:: Data in this exercise ::

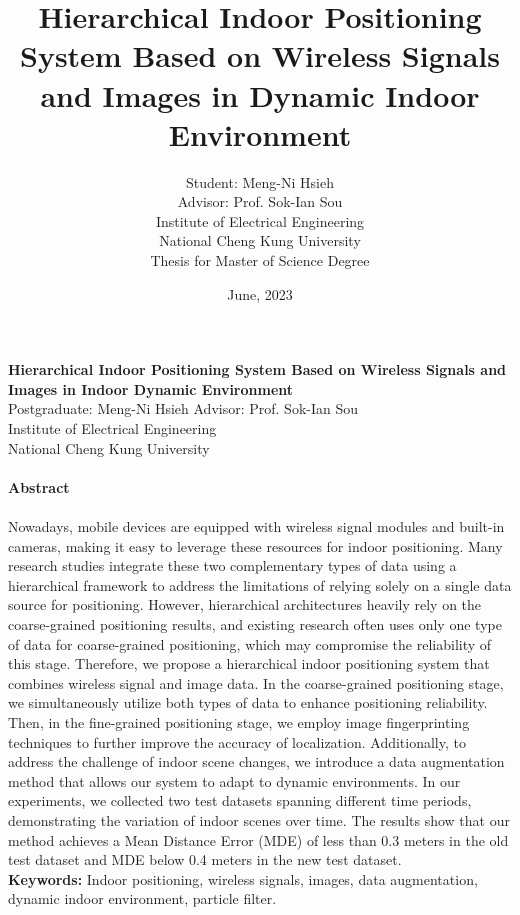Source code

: \documentclass[a4paper,12pt]{report}
\title{Hierarchical Indoor Positioning System Based on Wireless Signals and Images in Dynamic Indoor Environment}
\author{Student: Meng-Ni Hsieh \\
Advisor: Prof. Sok-Ian Sou\\
Institute of Electrical Engineering  \\
National Cheng Kung University \\
Thesis for Master of Science Degree \\
}
\date{June, 2023}
\begin{document}
\maketitle
\begin{titlepage}
    \begin{center}
        {\bf\large Hierarchical Indoor Positioning System Based on Wireless Signals and Images in Indoor Dynamic Environment}\\
        {Postgraduate: Meng-Ni Hsieh \hspace{8mm} Advisor: Prof. Sok-Ian Sou}\\
        {Institute of Electrical Engineering}\\
        {National Cheng Kung University}\\
    \end{center}

    \paragraph{}
    \begin{center}
        {\bf Abstract}
    \end{center}
    \paragraph{}
    Nowadays, mobile devices are equipped with wireless signal modules and built-in cameras, making it easy to leverage these resources for indoor positioning. Many research studies integrate these two complementary types of data using a hierarchical framework to address the limitations of relying solely on a single data source for positioning. However, hierarchical architectures heavily rely on the coarse-grained positioning results, and existing research often uses only one type of data for coarse-grained positioning, which may compromise the reliability of this stage. Therefore, we propose a hierarchical indoor positioning system that combines wireless signal and image data. In the coarse-grained positioning stage, we simultaneously utilize both types of data to enhance positioning reliability. Then, in the fine-grained positioning stage, we employ image fingerprinting techniques to further improve the accuracy of localization. Additionally, to address the challenge of indoor scene changes, we introduce a data augmentation method that allows our system to adapt to dynamic environments. In our experiments, we collected two test datasets spanning different time periods, demonstrating the variation of indoor scenes over time. The results show that our method achieves a Mean Distance Error (MDE) of less than 0.3 meters in the old test dataset and MDE below 0.4 meters in the new test dataset.\\
    
    \textbf{Keywords:} {Indoor positioning, wireless signals, images, data augmentation, dynamic indoor environment, particle filter.}
\end{titlepage}
\end{document}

:::

The problem
In transcribing the lines above, omit the images and keep all else exact.

Answer space
Source code

: \documentclass[a4paper,12pt]{report}
\title{Hierarchical Indoor Positioning System Based on Wireless Signals and Images in Dynamic Indoor Environment}
\author{Student: Meng-Ni Hsieh \\
Advisor: Prof. Sok-Ian Sou\\
Institute of Electrical Engineering  \\
National Cheng Kung University \\
Thesis for Master of Science Degree \\
}
\date{June, 2023}
\begin{document}
\maketitle
\begin{titlepage}
    \begin{center}
        {\bf\large Hierarchical Indoor Positioning System Based on Wireless Signals and Images in Indoor Dynamic Environment}\\
        {Postgraduate: Meng-Ni Hsieh \hspace{8mm} Advisor: Prof. Sok-Ian Sou}\\
        {Institute of Electrical Engineering}\\
        {National Cheng Kung University}\\
    \end{center}

    \paragraph{}
    \begin{center}
        {\bf Abstract}
    \end{center}
    \paragraph{}
    Nowadays, mobile devices are equipped with wireless signal modules and built-in cameras, making it easy to leverage these resources for indoor positioning. Many research studies integrate these two complementary types of data using a hierarchical framework to address the limitations of relying solely on a single data source for positioning. However, hierarchical architectures heavily rely on the coarse-grained positioning results, and existing research often uses only one type of data for coarse-grained positioning, which may compromise the reliability of this stage. Therefore, we propose a hierarchical indoor positioning system that combines wireless signal and image data. In the coarse-grained positioning stage, we simultaneously utilize both types of data to enhance positioning reliability. Then, in the fine-grained positioning stage, we employ image fingerprinting techniques to further improve the accuracy of localization. Additionally, to address the challenge of indoor scene changes, we introduce a data augmentation method that allows our system to adapt to dynamic environments. In our experiments, we collected two test datasets spanning different time periods, demonstrating the variation of indoor scenes over time. The results show that our method achieves a Mean Distance Error (MDE) of less than 0.3 meters in the old test dataset and MDE below 0.4 meters in the new test dataset.\\
    
    \textbf{Keywords:} {Indoor positioning, wireless signals, images, data augmentation, dynamic indoor environment, particle filter.}
\end{titlepage}
\end{document}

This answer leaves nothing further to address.